## INSTRUCTIONS TO FOLLOW:
Search the data below for "page" and report how many lines contain it, with no other text.

Stored data

_ _ _

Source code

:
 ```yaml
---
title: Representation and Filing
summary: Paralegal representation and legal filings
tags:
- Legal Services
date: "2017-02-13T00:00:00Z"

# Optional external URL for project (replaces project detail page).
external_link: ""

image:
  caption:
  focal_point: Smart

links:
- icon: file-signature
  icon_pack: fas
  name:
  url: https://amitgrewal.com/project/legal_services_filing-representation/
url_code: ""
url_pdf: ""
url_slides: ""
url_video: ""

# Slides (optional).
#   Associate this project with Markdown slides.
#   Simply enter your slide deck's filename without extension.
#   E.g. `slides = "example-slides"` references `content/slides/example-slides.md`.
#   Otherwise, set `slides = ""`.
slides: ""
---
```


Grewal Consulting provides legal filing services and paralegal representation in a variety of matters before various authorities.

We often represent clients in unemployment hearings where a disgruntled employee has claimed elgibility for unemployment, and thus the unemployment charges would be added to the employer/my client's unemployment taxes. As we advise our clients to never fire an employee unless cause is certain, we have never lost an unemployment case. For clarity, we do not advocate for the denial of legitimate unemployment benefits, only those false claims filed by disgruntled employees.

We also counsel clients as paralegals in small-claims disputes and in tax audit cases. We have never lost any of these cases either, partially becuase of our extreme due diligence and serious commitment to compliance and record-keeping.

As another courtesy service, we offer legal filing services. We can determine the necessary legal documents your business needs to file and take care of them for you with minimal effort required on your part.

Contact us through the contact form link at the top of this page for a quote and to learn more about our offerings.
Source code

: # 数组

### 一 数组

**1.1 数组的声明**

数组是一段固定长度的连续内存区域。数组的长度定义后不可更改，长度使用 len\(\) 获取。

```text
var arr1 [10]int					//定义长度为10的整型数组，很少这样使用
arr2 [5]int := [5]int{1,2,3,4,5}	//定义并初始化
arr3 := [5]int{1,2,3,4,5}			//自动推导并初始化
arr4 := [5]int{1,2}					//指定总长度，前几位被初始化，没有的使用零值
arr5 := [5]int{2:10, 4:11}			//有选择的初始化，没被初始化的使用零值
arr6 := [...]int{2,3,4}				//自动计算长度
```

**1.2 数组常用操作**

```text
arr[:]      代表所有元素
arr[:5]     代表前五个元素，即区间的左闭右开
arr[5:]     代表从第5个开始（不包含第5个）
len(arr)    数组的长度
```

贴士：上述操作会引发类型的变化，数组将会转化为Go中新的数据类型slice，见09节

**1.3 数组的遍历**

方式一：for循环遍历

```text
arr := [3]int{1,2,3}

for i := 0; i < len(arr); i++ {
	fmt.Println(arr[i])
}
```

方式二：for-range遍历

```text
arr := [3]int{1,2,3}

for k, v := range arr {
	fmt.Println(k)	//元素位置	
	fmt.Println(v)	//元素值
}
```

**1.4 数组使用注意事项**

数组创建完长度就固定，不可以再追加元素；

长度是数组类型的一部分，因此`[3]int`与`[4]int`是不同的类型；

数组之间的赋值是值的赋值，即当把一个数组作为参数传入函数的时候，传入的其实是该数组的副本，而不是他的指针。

_ _ _

## COMPLETED TASK:
2